In contrast, NPR's Planet Money blog posted this graphic today that shows how the sticker price (it covers tuition only, not room-and-board) at public and private colleges has increased over time, but how the net price (the price that most students end up paying after grants and scholarships) has not:

source: www.npr.org/blogs/money and www.collegeboard.org

I wrote about the difference in sticker and net price in a recent blog post.  So, how do these two articles work together?  How is it that for many students college cost has remained relatively the same, yet student loan debt is increasing?  I have no definitive answers, but can only surmise that the average student loan debt numbers are higher partially because a large portion of the debt may be due the debt accrued at for-profit colleges, which is not a part of the graphic above.  Further, the graphic above does not include room-and-board and other living expenses, which have also risen over time but which may not be covered by the grants and scholarships that help to relieve some of the burden of tuition for students.  Finally, the graphic shows average costs, and those students who are expected to pay more "net price" at public and private non-profit schools have a lot more to cover now than they did in 1996. 

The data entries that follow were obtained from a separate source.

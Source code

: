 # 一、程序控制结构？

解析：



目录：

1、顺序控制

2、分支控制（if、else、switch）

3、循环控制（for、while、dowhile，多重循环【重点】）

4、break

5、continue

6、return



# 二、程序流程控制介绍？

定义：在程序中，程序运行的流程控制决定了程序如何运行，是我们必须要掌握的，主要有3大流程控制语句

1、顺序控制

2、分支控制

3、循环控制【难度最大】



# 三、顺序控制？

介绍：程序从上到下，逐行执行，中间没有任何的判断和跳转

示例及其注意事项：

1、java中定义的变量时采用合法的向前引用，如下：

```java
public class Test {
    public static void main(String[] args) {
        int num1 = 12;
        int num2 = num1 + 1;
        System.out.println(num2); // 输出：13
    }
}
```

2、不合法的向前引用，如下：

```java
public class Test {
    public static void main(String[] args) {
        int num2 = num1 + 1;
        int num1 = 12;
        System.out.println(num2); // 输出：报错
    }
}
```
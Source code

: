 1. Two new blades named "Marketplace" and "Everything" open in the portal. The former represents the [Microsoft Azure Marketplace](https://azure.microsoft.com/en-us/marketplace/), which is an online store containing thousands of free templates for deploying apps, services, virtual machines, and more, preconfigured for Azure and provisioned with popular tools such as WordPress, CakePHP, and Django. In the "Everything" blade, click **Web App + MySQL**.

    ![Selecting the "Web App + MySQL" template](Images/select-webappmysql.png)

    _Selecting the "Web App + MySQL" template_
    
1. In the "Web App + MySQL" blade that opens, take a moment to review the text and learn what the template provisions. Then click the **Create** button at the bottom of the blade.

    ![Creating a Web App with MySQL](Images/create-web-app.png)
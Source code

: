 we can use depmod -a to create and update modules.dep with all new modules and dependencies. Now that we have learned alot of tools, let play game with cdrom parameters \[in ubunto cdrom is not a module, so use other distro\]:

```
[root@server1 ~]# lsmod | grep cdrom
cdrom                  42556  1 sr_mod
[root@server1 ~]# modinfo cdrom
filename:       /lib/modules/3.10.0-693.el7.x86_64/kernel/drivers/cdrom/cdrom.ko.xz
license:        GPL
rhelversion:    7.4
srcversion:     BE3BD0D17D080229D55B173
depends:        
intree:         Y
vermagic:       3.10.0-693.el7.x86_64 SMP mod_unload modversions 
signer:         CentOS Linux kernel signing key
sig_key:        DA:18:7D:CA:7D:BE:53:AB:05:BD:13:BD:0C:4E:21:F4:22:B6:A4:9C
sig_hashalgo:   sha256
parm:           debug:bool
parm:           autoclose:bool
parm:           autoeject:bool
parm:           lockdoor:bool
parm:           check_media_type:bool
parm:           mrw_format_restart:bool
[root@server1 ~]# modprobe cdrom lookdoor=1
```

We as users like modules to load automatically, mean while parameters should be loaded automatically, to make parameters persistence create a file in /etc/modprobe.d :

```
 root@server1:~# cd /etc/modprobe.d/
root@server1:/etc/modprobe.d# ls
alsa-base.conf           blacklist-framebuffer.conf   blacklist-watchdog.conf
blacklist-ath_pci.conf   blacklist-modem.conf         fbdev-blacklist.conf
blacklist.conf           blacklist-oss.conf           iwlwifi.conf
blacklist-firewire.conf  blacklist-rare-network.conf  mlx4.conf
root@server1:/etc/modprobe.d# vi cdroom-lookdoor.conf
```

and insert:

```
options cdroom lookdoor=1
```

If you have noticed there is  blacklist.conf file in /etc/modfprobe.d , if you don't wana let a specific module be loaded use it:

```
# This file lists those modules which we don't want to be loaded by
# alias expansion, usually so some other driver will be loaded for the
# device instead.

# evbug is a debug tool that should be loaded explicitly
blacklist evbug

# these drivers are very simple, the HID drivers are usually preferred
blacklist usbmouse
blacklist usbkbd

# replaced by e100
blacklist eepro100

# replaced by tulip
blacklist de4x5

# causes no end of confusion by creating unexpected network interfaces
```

What do we take away as school counselors?  We have a continued commitment to talking about the costs of college with students and families and reminding them that it should be a factor in their decision.  Further, as discussed before, we should encourage students to shop around and apply to public and private colleges, especially those students who are strong academically and have special talents or aptitudes, as they may receive offers with a great deal of scholarship and aid.  The hope should be to have students looking at multiple schools at multiple price points so that when they are making a final decision, they have several options to peruse.  Finally, pointing out to students and families other paths to getting a college education that would lower their debt load--starting at a two year college and transferring to a four year school or perhaps going to a four year school but living at home or with a relative while doing so.  The implications of their choice not only in school but in how much they pay for that education could linger for a lifetime.